Between 1804-1854 and 1860-1920, Árva County shared borders with Austrian Galicia and the Hungarian counties of Trencsén, Turóc and Liptó County. The county's territory was situated along the Árva (Orava) river between Zázriva (Zázrivá) and the Tatra Mountains. Its area was 2019 km2 around 1910. Now the territory is divided between Poland and Slovakia. The main Polish town of Orava is Jabłonka.

==Capitals==
The county seat was at the Orava Castle (Hungarian: Árva vára). After the destruction of the town by the Lithuanian troops in 1683, the seat was moved to Alsókubin (also Kolbin, Kublen, Kubin, Also Helben, Clbin, Culbyn, Cublyn, present-day Dolný Kubín).

==History==
Emerging from the Zólyom royal land (zólyomi erdőispánság), the first written mention about Árva County is from 1349. However, the territory had been still referenced as a district in 1351-1368 and it finally became a county with its own self-administration in 1370.
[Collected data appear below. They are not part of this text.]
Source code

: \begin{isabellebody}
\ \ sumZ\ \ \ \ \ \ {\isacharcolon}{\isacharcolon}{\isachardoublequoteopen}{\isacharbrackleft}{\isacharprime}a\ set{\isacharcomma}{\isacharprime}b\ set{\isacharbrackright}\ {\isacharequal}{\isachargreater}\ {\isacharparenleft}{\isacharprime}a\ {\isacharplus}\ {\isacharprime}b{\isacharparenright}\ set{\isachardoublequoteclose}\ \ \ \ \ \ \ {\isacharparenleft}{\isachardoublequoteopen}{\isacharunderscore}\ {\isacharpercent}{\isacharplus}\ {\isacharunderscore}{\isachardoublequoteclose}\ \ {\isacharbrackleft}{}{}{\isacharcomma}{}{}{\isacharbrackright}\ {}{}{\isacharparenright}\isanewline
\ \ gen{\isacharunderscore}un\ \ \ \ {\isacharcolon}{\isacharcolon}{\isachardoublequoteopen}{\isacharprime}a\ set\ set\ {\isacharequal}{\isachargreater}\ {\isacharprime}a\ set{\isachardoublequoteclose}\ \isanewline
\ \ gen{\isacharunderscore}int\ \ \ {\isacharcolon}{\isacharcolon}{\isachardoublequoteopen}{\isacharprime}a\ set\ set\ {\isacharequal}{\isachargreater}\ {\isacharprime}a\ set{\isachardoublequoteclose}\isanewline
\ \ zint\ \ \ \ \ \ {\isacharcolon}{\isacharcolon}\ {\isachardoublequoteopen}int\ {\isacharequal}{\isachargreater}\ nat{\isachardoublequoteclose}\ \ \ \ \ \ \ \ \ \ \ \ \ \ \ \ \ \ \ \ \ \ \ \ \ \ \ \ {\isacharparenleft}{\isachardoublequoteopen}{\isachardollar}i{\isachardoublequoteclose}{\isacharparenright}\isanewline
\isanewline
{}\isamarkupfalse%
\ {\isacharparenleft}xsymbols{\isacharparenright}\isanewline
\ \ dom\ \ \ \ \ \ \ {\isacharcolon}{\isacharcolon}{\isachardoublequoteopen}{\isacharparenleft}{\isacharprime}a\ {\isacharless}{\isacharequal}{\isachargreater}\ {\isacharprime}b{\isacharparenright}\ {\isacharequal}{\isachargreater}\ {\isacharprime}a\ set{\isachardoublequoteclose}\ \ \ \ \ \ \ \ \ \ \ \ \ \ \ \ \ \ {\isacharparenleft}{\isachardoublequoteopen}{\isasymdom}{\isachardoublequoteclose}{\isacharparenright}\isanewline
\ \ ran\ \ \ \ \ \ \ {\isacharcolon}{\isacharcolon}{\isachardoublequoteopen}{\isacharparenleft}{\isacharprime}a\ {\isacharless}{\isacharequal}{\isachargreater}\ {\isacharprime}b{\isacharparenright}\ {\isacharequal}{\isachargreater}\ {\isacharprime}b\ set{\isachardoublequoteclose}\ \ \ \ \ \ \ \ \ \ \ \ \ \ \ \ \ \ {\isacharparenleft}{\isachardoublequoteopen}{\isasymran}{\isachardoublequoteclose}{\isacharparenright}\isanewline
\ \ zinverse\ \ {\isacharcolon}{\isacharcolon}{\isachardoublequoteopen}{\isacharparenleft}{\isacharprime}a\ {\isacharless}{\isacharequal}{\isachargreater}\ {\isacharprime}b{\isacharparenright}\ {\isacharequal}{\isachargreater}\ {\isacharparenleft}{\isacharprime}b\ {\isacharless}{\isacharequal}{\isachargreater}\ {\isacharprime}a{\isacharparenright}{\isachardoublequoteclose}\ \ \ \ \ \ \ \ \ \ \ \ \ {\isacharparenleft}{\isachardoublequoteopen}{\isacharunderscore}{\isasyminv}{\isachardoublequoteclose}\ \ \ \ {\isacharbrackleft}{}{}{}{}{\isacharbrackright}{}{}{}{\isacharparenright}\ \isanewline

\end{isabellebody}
On 13 September 1850, following the Revolutions of 1848 in the Austrian Empire, Árva and Turóc counties were merged to form Árva-Turóc county, (Note: referred to as the Arva-Thurozer Gespanschaft in the 1850 legislation, and as Arva-Thuróczer Comitat in the 1854 legislation) becoming part of the Military District of Preßburg; this merger was re-affirmed in 1853 and 1854. In 1860 Hungary's pre-1850 counties, including Árva, were restored.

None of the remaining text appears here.